Just when Yo La Tengo was really heating up, it slowed things down.

Beginning with 1993's Painful the Hoboken, N.J. trio has batted 1.000. On that album, the group established itself as a laid-back, American indie rock outfit who also happened to own a droney, '60s-style (think Stereolab) organ. Songs like "Big Day Coming" and "From a Motel 6" saw the group break away from the jangly, faintly R.E.M.-ish tones of previous albums (but then wasn't every late '80s band with a guitar compared to Stipe and co. at some point?) and establish its own sound.

And that sound was characterized by Velvet Underground-inspired, non-testoseroney guitar licks; breathy, unassuming vocals and a trademark, one-and-two chord organ drone. Add to that the occasional organ or guitar freakout, and you have the basic YLT formula.

Yo La Tengo made it two in a row with Electr-o-pura (1995), which fused the minimalist, VU-approach of Painful with the pulsing guitar noise and studio trickery of bands like Sonic Youth and My Bloody Valentine. The music here was much more complex than anything to appear on Painful. Even the quiet songs sounded more layered than an onion. To keep the R.E.M. analogy alive, Electr-o-pura was YLT's Monster, only unlike that bargain-bin regular, the experimentation and time spent twiddling knobs in the studio worked, and the band's fans ate it up.

More importantly, the group had, by releasing consecutive great albums on a hot indie label, caught the attention of the music press. This helped set the publicity stage for the third release in the band's hat trick, I Can Hear the Heart Beating As One, YLT's most diverse and lauded album to date.

As much as Electr-o-pura marked Yo La Tengo's maturation as a force to be reckoned with in the studio, I Can Hear... showed audiences its ability to straddle, hop and blend genres. Featuring bossanova beats; whiny country music; drum machines; vocals buried deep in the mix; noodling, Krautrocky organ drone; and even a fuzzed out Beach Boys cover, I Can Hear... was the group's large green explosion for any critic or self-dubbed hipster who had missed the band's previous flashes on the American indie radar. The album was a mainstay on year-end Top Ten lists, and even cracked Spin's top 90 albums of the '90s.

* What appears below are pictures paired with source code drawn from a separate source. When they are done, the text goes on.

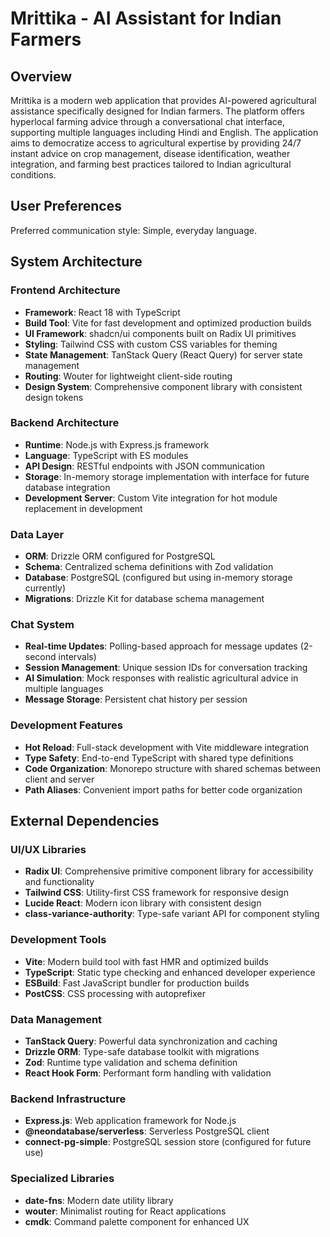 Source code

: # Mrittika - AI Assistant for Indian Farmers

## Overview

Mrittika is a modern web application that provides AI-powered agricultural assistance specifically designed for Indian farmers. The platform offers hyperlocal farming advice through a conversational chat interface, supporting multiple languages including Hindi and English. The application aims to democratize access to agricultural expertise by providing 24/7 instant advice on crop management, disease identification, weather integration, and farming best practices tailored to Indian agricultural conditions.

## User Preferences

Preferred communication style: Simple, everyday language.

## System Architecture

### Frontend Architecture
- **Framework**: React 18 with TypeScript
- **Build Tool**: Vite for fast development and optimized production builds
- **UI Framework**: shadcn/ui components built on Radix UI primitives
- **Styling**: Tailwind CSS with custom CSS variables for theming
- **State Management**: TanStack Query (React Query) for server state management
- **Routing**: Wouter for lightweight client-side routing
- **Design System**: Comprehensive component library with consistent design tokens

### Backend Architecture
- **Runtime**: Node.js with Express.js framework
- **Language**: TypeScript with ES modules
- **API Design**: RESTful endpoints with JSON communication
- **Storage**: In-memory storage implementation with interface for future database integration
- **Development Server**: Custom Vite integration for hot module replacement in development

### Data Layer
- **ORM**: Drizzle ORM configured for PostgreSQL
- **Schema**: Centralized schema definitions with Zod validation
- **Database**: PostgreSQL (configured but using in-memory storage currently)
- **Migrations**: Drizzle Kit for database schema management

### Chat System
- **Real-time Updates**: Polling-based approach for message updates (2-second intervals)
- **Session Management**: Unique session IDs for conversation tracking
- **AI Simulation**: Mock responses with realistic agricultural advice in multiple languages
- **Message Storage**: Persistent chat history per session

### Development Features
- **Hot Reload**: Full-stack development with Vite middleware integration
- **Type Safety**: End-to-end TypeScript with shared type definitions
- **Code Organization**: Monorepo structure with shared schemas between client and server
- **Path Aliases**: Convenient import paths for better code organization

## External Dependencies

### UI/UX Libraries
- **Radix UI**: Comprehensive primitive component library for accessibility and functionality
- **Tailwind CSS**: Utility-first CSS framework for responsive design
- **Lucide React**: Modern icon library with consistent design
- **class-variance-authority**: Type-safe variant API for component styling

### Development Tools
- **Vite**: Modern build tool with fast HMR and optimized builds
- **TypeScript**: Static type checking and enhanced developer experience
- **ESBuild**: Fast JavaScript bundler for production builds
- **PostCSS**: CSS processing with autoprefixer

### Data Management
- **TanStack Query**: Powerful data synchronization and caching
- **Drizzle ORM**: Type-safe database toolkit with migrations
- **Zod**: Runtime type validation and schema definition
- **React Hook Form**: Performant form handling with validation

### Backend Infrastructure
- **Express.js**: Web application framework for Node.js
- **@neondatabase/serverless**: Serverless PostgreSQL client
- **connect-pg-simple**: PostgreSQL session store (configured for future use)

### Specialized Libraries
- **date-fns**: Modern date utility library
- **wouter**: Minimalist routing for React applications
- **cmdk**: Command palette component for enhanced UX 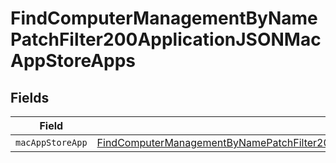 # FindComputerManagementByNamePatchFilter200ApplicationJSONMacAppStoreApps


## Fields

| Field                                                                                                                                                                                                       | Type                                                                                                                                                                                                        | Required                                                                                                                                                                                                    | Description                                                                                                                                                                                                 |
| ----------------------------------------------------------------------------------------------------------------------------------------------------------------------------------------------------------- | ----------------------------------------------------------------------------------------------------------------------------------------------------------------------------------------------------------- | ----------------------------------------------------------------------------------------------------------------------------------------------------------------------------------------------------------- | ----------------------------------------------------------------------------------------------------------------------------------------------------------------------------------------------------------- |
| `macAppStoreApp`                                                                                                                                                                                            | [FindComputerManagementByNamePatchFilter200ApplicationJSONMacAppStoreAppsMacAppStoreApp](../../models/operations/findcomputermanagementbynamepatchfilter200applicationjsonmacappstoreappsmacappstoreapp.md) | :heavy_minus_sign:                                                                                                                                                                                          | N/A                                                                                                                                                                                                         | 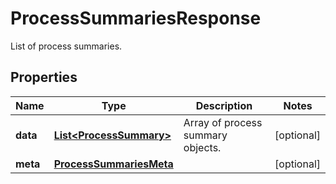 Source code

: 

# ProcessSummariesResponse

List of process summaries.

## Properties

Name | Type | Description | Notes
------------ | ------------- | ------------- | -------------
**data** | [**List&lt;ProcessSummary&gt;**](ProcessSummary.md) | Array of process summary objects. |  [optional]
**meta** | [**ProcessSummariesMeta**](ProcessSummariesMeta.md) |  |  [optional]



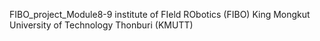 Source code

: FIBO_project_Module8-9
institute of FIeld RObotics (FIBO)
King Mongkut University of Technology Thonburi (KMUTT)
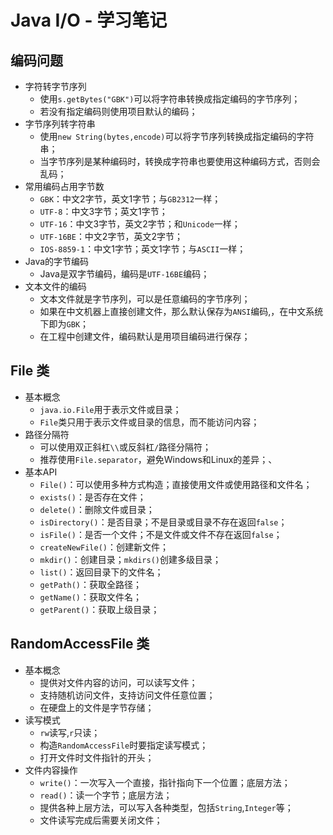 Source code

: # Java I/O - 学习笔记

## 编码问题
- 字符转字节序列
	- 使用`s.getBytes("GBK")`可以将字符串转换成指定编码的字节序列；
	- 若没有指定编码则使用项目默认的编码；
- 字节序列转字符串
	- 使用`new String(bytes,encode)`可以将字节序列转换成指定编码的字符串；
	- 当字节序列是某种编码时，转换成字符串也要使用这种编码方式，否则会乱码；
- 常用编码占用字节数
	- `GBK`：中文2字节，英文1字节；与`GB2312`一样；
	- `UTF-8`：中文3字节；英文1字节；
	- `UTF-16`：中文3字节，英文2字节；和`Unicode`一样；
	- `UTF-16BE`：中文2字节，英文2字节；
	- `IOS-8859-1`：中文1字节；英文1字节；与`ASCII`一样；
- Java的字节编码
	- Java是双字节编码，编码是`UTF-16BE`编码；
- 文本文件的编码
	- 文本文件就是字节序列，可以是任意编码的字节序列；
	- 如果在中文机器上直接创建文件，那么默认保存为`ANSI`编码,，在中文系统下即为`GBK`；
	- 在工程中创建文件，编码默认是用项目编码进行保存；

## File 类
- 基本概念
	- `java.io.File`用于表示文件或目录；
	- `File`类只用于表示文件或目录的信息，而不能访问内容；
- 路径分隔符
	- 可以使用双正斜杠`\\`或反斜杠`/`路径分隔符；
	- 推荐使用`File.separator`，避免Windows和Linux的差异；、
- 基本API
	- `File()`：可以使用多种方式构造；直接使用文件或使用路径和文件名；
	- `exists()`：是否存在文件；
	- `delete()`：删除文件或目录；
	- `isDirectory()`：是否目录；不是目录或目录不存在返回`false`；
	- `isFile()`：是否一个文件；不是文件或文件不存在返回`false`；
	- `createNewFile()`：创建新文件；
	- `mkdir()`：创建目录；`mkdirs()`创建多级目录；
	- `list()`：返回目录下的文件名；
	- `getPath()`：获取全路径；
	- `getName()`：获取文件名；
	- `getParent()`：获取上级目录；

## RandomAccessFile 类
- 基本概念
	- 提供对文件内容的访问，可以读写文件；
	- 支持随机访问文件，支持访问文件任意位置；
	- 在硬盘上的文件是字节存储；
- 读写模式
	- `rw`读写,`r`只读；
	- 构造`RandomAccessFile`时要指定读写模式；
	- 打开文件时文件指针的开头；
- 文件内容操作
	- `write()`：一次写入一个直接，指针指向下一个位置；底层方法；
	- `read()`：读一个字节；底层方法；
	- 提供各种上层方法，可以写入各种类型，包括`String`,`Integer`等；
	- 文件读写完成后需要关闭文件；
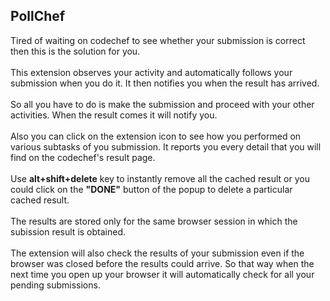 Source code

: ## PollChef

Tired of waiting on codechef to see whether your submission is correct then this is the solution for you.<br><br>
This extension observes your activity and automatically follows your submission when you do it. It then notifies you when the
result has arrived.<br><br>
So all you have to do is make the submission and proceed with your other activities. When the result comes it will notify you.<br><br>
Also you can click on the extension icon to see how you performed on various subtasks of you submission. It reports you every 
detail that you will find on the codechef's result page.<br><br>
Use <b>alt+shift+delete</b> key to instantly remove all the cached result or you could click on the <b>"DONE"</b> button of the popup to 
delete a particular cached result. <br><br>
The results are stored only for the same browser session in which  the subission result is obtained.<br><br>
The extension will also check the results of your submission even if the browser was closed before the results could arrive. 
So that way when the next time you open up your browser it will automatically check for all your pending submissions.

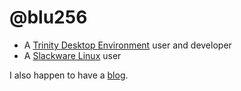 # @blu256
* A [Trinity Desktop Environment](https://www.trinitydesktop.org) user and developer
* A [Slackware Linux](https://www.slackware.com) user

I also happen to have a [blog](https://blu256.zharptica-rki.ru/blog.php).
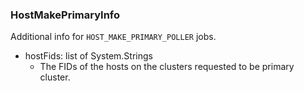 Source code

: ### HostMakePrimaryInfo
Additional info for `HOST_MAKE_PRIMARY_POLLER` jobs.

- hostFids: list of System.Strings
  - The FIDs of the hosts on the clusters requested to be primary cluster.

The short version of all that is that Yo La Tengo has a lot to live up to with "And then nothing turned itself inside-out" — the long-awaited (almost three years) follow-up to I Can Hear... Having captured the attention of every critic and trendsetter in North America, the members of YLT — if they care about these things — can read reviews of Inside-out on the pages of People and Elle, not to mention spot their album on the Billboard charts — a first for the group.

Interestingly, the band has taken a step back from the molasses-thick layering of Electr-o-pura and the genre-hopping on I Can Hear... If there's an album Inside-out most resembles, it's the more basic Painful, though the developments of recent years are still noticeable to the careful ear.

The album opens with the droning, strung-out "Everyday," in which the emotionless vocals recall virtually anything off of The Velvet Underground and Nico. A minimalist programmed drum-beat, and a bass line that winds up and down the scale, propel the heroin-y song through its six-and-a-half-minute course, while maracas and incidental percussion pop in and out of the mix.

Speaking of incidental percussion, "Saturday," the first single off of the album, is not to be missed. Similar in tempo (or lack thereof) to "Everyday," the song is propelled by a modulated, programmed drumbeat that's sped up and slowed down as Ira Kaplan and Georgia Hubley's quiet cooing details the fine art of mentally tuning out on an weekend's evening. Throughout the song, we hear tinkling piano, barely-tapped chimes and sporadic maracas.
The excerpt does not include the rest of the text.